Assignment » Find out how many lines in the records have the string "React" in them, and state only that number.

Records for this exercise »
^^^^^^^^
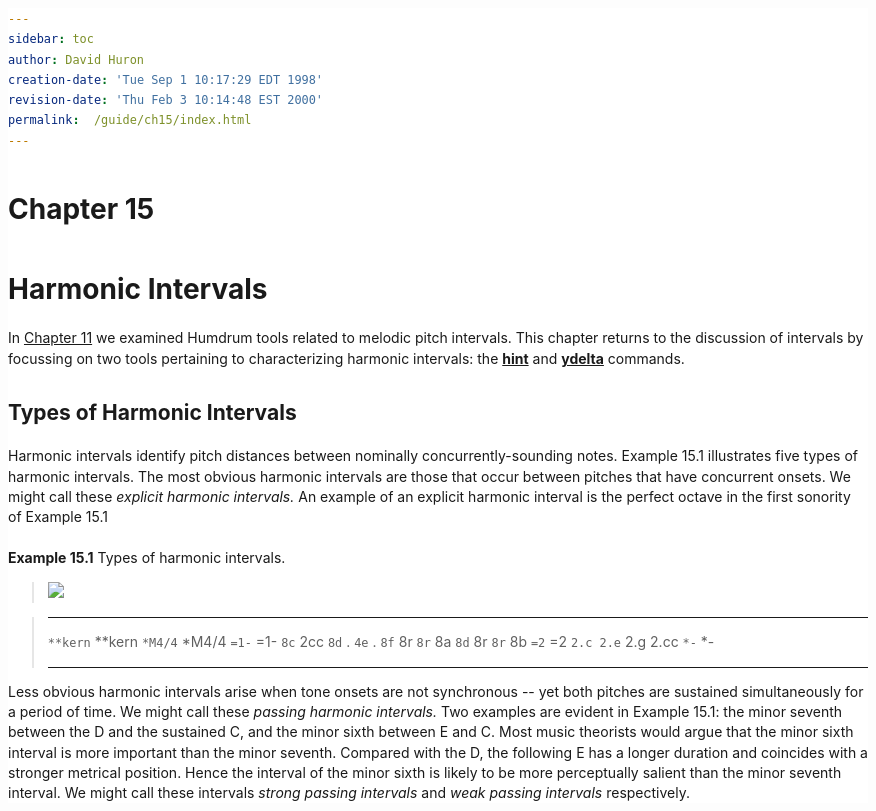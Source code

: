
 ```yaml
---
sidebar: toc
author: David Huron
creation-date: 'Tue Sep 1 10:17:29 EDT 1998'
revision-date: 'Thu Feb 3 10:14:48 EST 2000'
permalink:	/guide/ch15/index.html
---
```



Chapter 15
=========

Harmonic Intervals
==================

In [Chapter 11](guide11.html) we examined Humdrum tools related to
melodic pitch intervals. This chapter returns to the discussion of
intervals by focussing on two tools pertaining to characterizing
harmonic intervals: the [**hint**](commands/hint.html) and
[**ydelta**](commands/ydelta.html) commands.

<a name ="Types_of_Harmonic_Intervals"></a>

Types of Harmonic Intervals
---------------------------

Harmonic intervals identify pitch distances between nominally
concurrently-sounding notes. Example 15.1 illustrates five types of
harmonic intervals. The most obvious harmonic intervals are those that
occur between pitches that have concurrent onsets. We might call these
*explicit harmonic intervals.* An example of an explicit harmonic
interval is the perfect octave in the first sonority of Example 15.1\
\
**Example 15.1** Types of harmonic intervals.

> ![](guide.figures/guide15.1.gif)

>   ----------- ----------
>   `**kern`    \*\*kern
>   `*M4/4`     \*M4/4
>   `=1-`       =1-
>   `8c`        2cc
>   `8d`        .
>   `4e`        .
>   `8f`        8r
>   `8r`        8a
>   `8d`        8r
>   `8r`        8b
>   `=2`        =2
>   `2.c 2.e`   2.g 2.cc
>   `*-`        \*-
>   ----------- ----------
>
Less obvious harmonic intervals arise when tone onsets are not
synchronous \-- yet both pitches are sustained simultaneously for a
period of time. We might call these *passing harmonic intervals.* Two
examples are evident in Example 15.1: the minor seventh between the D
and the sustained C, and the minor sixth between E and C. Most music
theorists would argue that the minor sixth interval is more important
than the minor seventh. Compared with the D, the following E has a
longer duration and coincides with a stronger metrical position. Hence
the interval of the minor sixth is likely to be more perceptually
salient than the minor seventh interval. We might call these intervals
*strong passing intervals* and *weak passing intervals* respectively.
^^^^^^^^
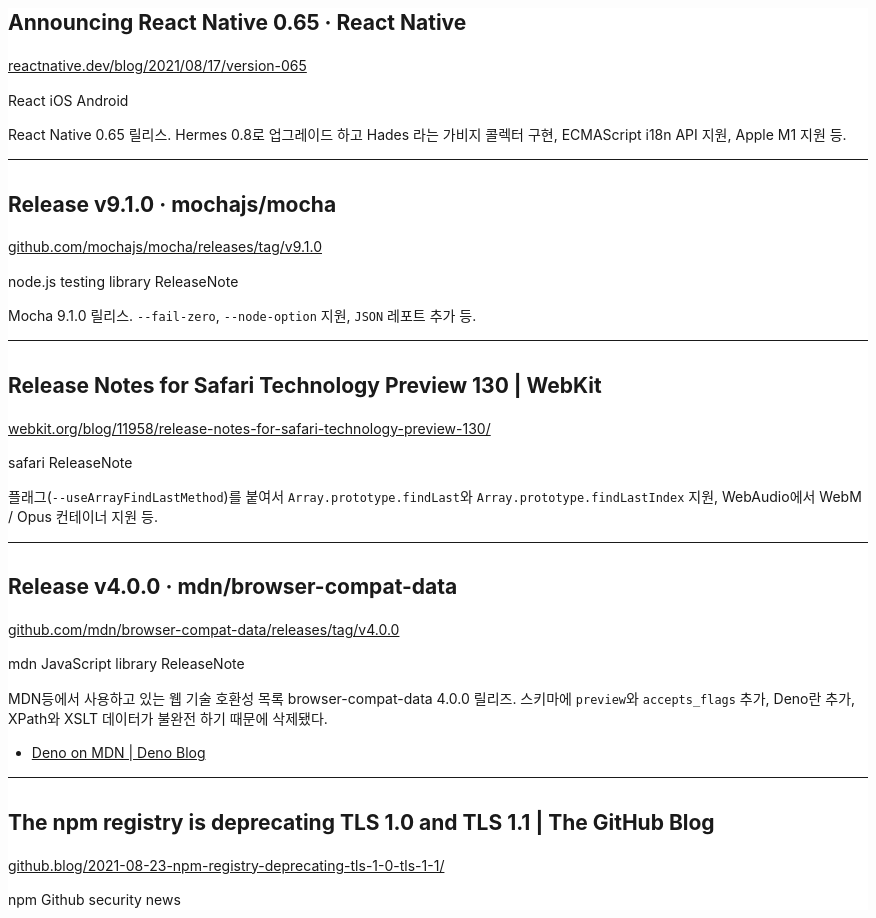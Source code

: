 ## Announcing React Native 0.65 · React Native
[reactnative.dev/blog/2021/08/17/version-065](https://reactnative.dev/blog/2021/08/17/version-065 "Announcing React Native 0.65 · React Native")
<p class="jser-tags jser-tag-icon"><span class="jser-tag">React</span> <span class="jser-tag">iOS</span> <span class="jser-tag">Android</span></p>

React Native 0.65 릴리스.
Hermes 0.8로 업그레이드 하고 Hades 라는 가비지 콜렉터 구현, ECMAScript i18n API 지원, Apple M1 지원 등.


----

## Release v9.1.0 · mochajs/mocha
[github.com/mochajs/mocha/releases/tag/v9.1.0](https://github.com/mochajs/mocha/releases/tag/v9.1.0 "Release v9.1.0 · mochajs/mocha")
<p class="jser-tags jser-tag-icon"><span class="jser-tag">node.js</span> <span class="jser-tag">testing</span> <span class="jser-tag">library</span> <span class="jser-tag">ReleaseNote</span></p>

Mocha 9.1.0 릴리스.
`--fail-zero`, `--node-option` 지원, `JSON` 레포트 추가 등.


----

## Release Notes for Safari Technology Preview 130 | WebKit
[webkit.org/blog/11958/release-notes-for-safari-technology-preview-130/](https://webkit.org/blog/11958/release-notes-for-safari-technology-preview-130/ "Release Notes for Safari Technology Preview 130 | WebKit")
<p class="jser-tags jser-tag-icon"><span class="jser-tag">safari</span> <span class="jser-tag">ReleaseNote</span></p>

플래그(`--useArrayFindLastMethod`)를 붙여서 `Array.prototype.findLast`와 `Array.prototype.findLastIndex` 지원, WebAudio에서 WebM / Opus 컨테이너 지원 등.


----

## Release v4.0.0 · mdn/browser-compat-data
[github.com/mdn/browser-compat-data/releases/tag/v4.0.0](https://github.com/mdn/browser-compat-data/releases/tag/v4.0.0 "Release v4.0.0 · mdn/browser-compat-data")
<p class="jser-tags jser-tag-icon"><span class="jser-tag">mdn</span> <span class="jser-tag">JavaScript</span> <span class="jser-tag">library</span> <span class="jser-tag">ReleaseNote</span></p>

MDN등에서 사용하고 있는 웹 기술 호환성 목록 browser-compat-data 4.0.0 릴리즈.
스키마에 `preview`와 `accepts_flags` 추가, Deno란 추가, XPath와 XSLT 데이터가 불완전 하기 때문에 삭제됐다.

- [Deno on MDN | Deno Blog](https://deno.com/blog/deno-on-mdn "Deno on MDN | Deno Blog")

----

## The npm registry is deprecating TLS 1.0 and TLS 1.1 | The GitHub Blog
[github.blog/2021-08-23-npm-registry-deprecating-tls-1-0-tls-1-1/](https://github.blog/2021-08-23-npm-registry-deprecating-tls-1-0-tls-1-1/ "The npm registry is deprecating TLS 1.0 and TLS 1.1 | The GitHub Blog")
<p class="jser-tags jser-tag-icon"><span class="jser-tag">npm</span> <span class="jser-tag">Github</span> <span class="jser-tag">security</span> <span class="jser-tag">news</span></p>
^^^^^^^^
Response to this exercise » 4